Tom Wright wants EMS to save police dogs when possible

Ginger
Bill would allow treatment, transport of wounded K-9

Police dogs wounded or injured in the line of duty could be given rides to a veterinary emergency hospitals in emergency medical services transports and ambulances, under a bill proposed by state Sen. Tom Wright.

Senate Bill 842 is the next effort by Wright to raise support for police K-9 dogs.
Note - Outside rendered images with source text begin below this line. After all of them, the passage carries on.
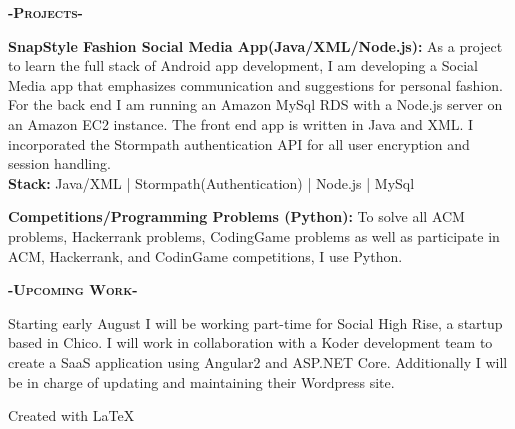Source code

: \documentclass[12pt]{article}
\begin{document}
\begin{center}
\textbf{\textsc{-Projects-}}\\
\end{center}
\begin{footnotesize}

\flushleft
\color{Cerulean}\textbf{SnapStyle Fashion Social Media App(Java/XML/Node.js):} 
\color{Black}As a project to learn the full stack of Android app development, I am developing a Social Media app that emphasizes communication and suggestions for personal fashion. For the back end I am running an \color{TealBlue}Amazon MySql RDS \color{Black}with a \color{TealBlue}Node.js \color{Black} server on an \color{TealBlue}Amazon EC2 \color{Black}instance. The front end app is written in \color{TealBlue}Java and XML. \color{Black} I incorporated the \color{TealBlue}Stormpath \color{Black}authentication API for all user encryption and session handling.\\
\smallskip
\setlength\parindent{24pt}\textbf{Stack:} \color{TealBlue} Java/XML | Stormpath(Authentication) | Node.js | MySql
\bigskip

\setlength\parindent{0pt}
\color{Cerulean}\textbf{Competitions/Programming Problems (Python):}
\color{Black}To solve all ACM problems, Hackerrank problems, CodingGame problems as well as participate in ACM, Hackerrank, and CodinGame competitions, I use \color{TealBlue}Python.\color{Black}

\bigskip
\begin{center}
\textbf{\textsc{-Upcoming Work-}}\\
\end{center}

\color{black}Starting early August I will be working part-time for Social High Rise, a startup based in Chico. I will work in collaboration with a \color{TealBlue}Koder \color{black} development team to create a SaaS application using \color{TealBlue}Angular2 \color{black}and \color{TealBlue}ASP.NET Core\color{black}. Additionally I will be in charge of updating and maintaining their \color{TealBlue}Wordpress \color{black} site.

\end{footnotesize}

\center
Created with \LaTeX
\end{document}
Last year he was a co-introducer of Senate Bill 96, which increased the penalties for people who kill K-9s.

This year Wright wants to see Florida do more to keep them alive.
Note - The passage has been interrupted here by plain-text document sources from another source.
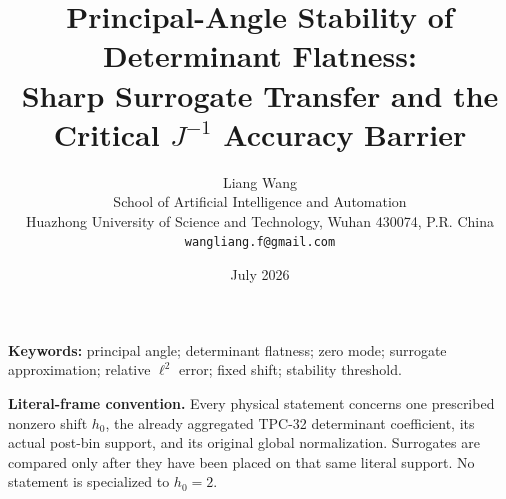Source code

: \documentclass[11pt]{article}
\title{\textbf{Principal-Angle Stability of Determinant Flatness:}\\
Sharp Surrogate Transfer and the Critical \(J^{-1}\)
Accuracy Barrier}
\author{Liang Wang\\
School of Artificial Intelligence and Automation\\
Huazhong University of Science and Technology, Wuhan 430074, P.R. China\\
\texttt{wangliang.f@gmail.com}}
\date{July 2026}
\theoremstyle{definition}
\theoremstyle{remark}
\begin{document}
\maketitle



\noindent\textbf{Keywords:}
principal angle; determinant flatness; zero mode; surrogate
approximation; relative \(\ell^2\) error; fixed shift; stability
threshold.

\medskip
\noindent\textbf{Literal-frame convention.}
Every physical statement concerns one prescribed nonzero shift
\(h_0\), the already aggregated TPC-32 determinant coefficient, its
actual post-bin support, and its original global normalization.
Surrogates are compared only after they have been placed on that
same literal support.  No statement is specialized to \(h_0=2\).









\begingroup
\footnotesize
\raggedright


\endgroup
\end{document}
SB 842 authorizes both public and private services to transport wounded or injured police or fire department dogs, and to treat them, provided there are no wounded or injured humans around needing the services first.

The Republican from Port Orange said it’s currently illegal for public EMS and paramedics to take K-9s to an animal hospital.

Since working on SB 96 last year, Wright has come to view K-9s through the eyes of their law enforcement officer handlers, as both partners and as family to those officers.

“I cannot imagine being a uniformed officer watching your partner perish because there’s some stupid law on the books that says no. We’ve got an ambulance here. We’ve got two paramedics. They’ve got lights and sirens. And we can’t take this animal to an emergency vet hospital? Give me a break,” Wright said.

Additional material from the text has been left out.